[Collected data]

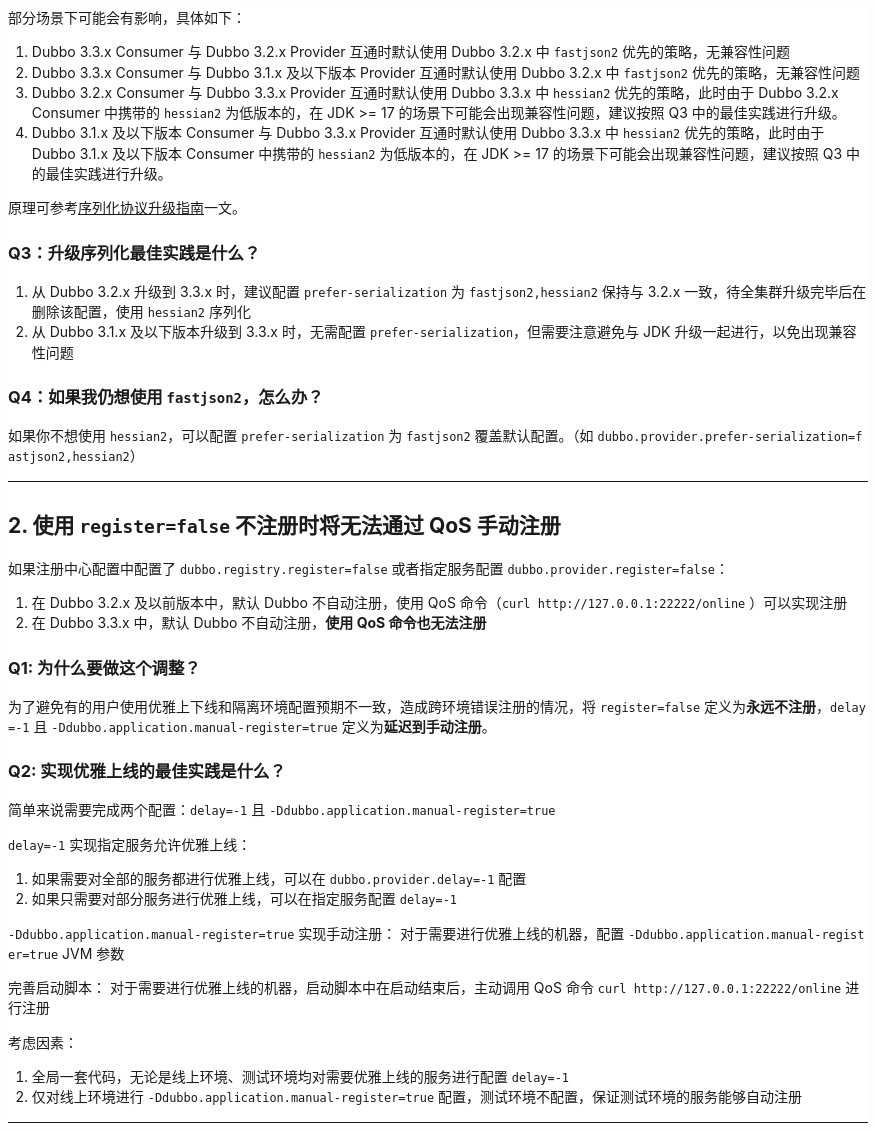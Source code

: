 部分场景下可能会有影响，具体如下：

1. Dubbo 3.3.x Consumer 与 Dubbo 3.2.x Provider 互通时默认使用 Dubbo 3.2.x 中 `fastjson2` 优先的策略，无兼容性问题
2. Dubbo 3.3.x Consumer 与 Dubbo 3.1.x 及以下版本 Provider 互通时默认使用 Dubbo 3.2.x 中 `fastjson2` 优先的策略，无兼容性问题
3. Dubbo 3.2.x Consumer 与 Dubbo 3.3.x Provider 互通时默认使用 Dubbo 3.3.x 中 `hessian2` 优先的策略，此时由于 Dubbo 3.2.x Consumer 中携带的 `hessian2` 为低版本的，在 JDK >= 17 的场景下可能会出现兼容性问题，建议按照 Q3 中的最佳实践进行升级。
4. Dubbo 3.1.x 及以下版本 Consumer 与 Dubbo 3.3.x Provider 互通时默认使用 Dubbo 3.3.x 中 `hessian2` 优先的策略，此时由于 Dubbo 3.1.x 及以下版本 Consumer 中携带的 `hessian2` 为低版本的，在 JDK >= 17 的场景下可能会出现兼容性问题，建议按照 Q3 中的最佳实践进行升级。

原理可参考[序列化协议升级指南](/en/overview/mannual/java-sdk/upgrades-and-compatibility/serialization-upgrade/)一文。

### Q3：升级序列化最佳实践是什么？

1. 从 Dubbo 3.2.x 升级到 3.3.x 时，建议配置 `prefer-serialization` 为 `fastjson2,hessian2` 保持与 3.2.x 一致，待全集群升级完毕后在删除该配置，使用 `hessian2` 序列化
2. 从 Dubbo 3.1.x 及以下版本升级到 3.3.x 时，无需配置 `prefer-serialization`，但需要注意避免与 JDK 升级一起进行，以免出现兼容性问题

### Q4：如果我仍想使用 `fastjson2`，怎么办？

如果你不想使用 `hessian2`，可以配置 `prefer-serialization` 为 `fastjson2` 覆盖默认配置。（如 `dubbo.provider.prefer-serialization=fastjson2,hessian2`）

---

## 2. 使用 `register=false` 不注册时将无法通过 QoS 手动注册

如果注册中心配置中配置了 `dubbo.registry.register=false` 或者指定服务配置 `dubbo.provider.register=false`：

1. 在 Dubbo 3.2.x 及以前版本中，默认 Dubbo 不自动注册，使用 QoS 命令（`curl http://127.0.0.1:22222/online` ）可以实现注册 
2. 在 Dubbo 3.3.x 中，默认 Dubbo 不自动注册，**使用 QoS 命令也无法注册**

### Q1: 为什么要做这个调整？

为了避免有的用户使用优雅上下线和隔离环境配置预期不一致，造成跨环境错误注册的情况，将 `register=false` 定义为**永远不注册**，`delay=-1` 且 `-Ddubbo.application.manual-register=true` 定义为**延迟到手动注册**。

### Q2: 实现优雅上线的最佳实践是什么？

简单来说需要完成两个配置：`delay=-1` 且 `-Ddubbo.application.manual-register=true`

`delay=-1` 实现指定服务允许优雅上线：
1. 如果需要对全部的服务都进行优雅上线，可以在 `dubbo.provider.delay=-1` 配置
2. 如果只需要对部分服务进行优雅上线，可以在指定服务配置 `delay=-1`

`-Ddubbo.application.manual-register=true` 实现手动注册：
对于需要进行优雅上线的机器，配置 `-Ddubbo.application.manual-register=true` JVM 参数

完善启动脚本：
对于需要进行优雅上线的机器，启动脚本中在启动结束后，主动调用 QoS 命令 `curl http://127.0.0.1:22222/online` 进行注册

考虑因素：
1. 全局一套代码，无论是线上环境、测试环境均对需要优雅上线的服务进行配置 `delay=-1`
2. 仅对线上环境进行 `-Ddubbo.application.manual-register=true` 配置，测试环境不配置，保证测试环境的服务能够自动注册

---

* _AIM OF THE EXERCISE_
Transcribe exactly the lines that run from the first line of the records above through the line with "3. Dubbo 3.2.x", and include both of those lines; pictures stay out.

* _ANSWER TO THIS PROBLEM_
Source code

: 部分场景下可能会有影响，具体如下：

1. Dubbo 3.3.x Consumer 与 Dubbo 3.2.x Provider 互通时默认使用 Dubbo 3.2.x 中 `fastjson2` 优先的策略，无兼容性问题
2. Dubbo 3.3.x Consumer 与 Dubbo 3.1.x 及以下版本 Provider 互通时默认使用 Dubbo 3.2.x 中 `fastjson2` 优先的策略，无兼容性问题
3. Dubbo 3.2.x Consumer 与 Dubbo 3.3.x Provider 互通时默认使用 Dubbo 3.3.x 中 `hessian2` 优先的策略，此时由于 Dubbo 3.2.x Consumer 中携带的 `hessian2` 为低版本的，在 JDK >= 17 的场景下可能会出现兼容性问题，建议按照 Q3 中的最佳实践进行升级。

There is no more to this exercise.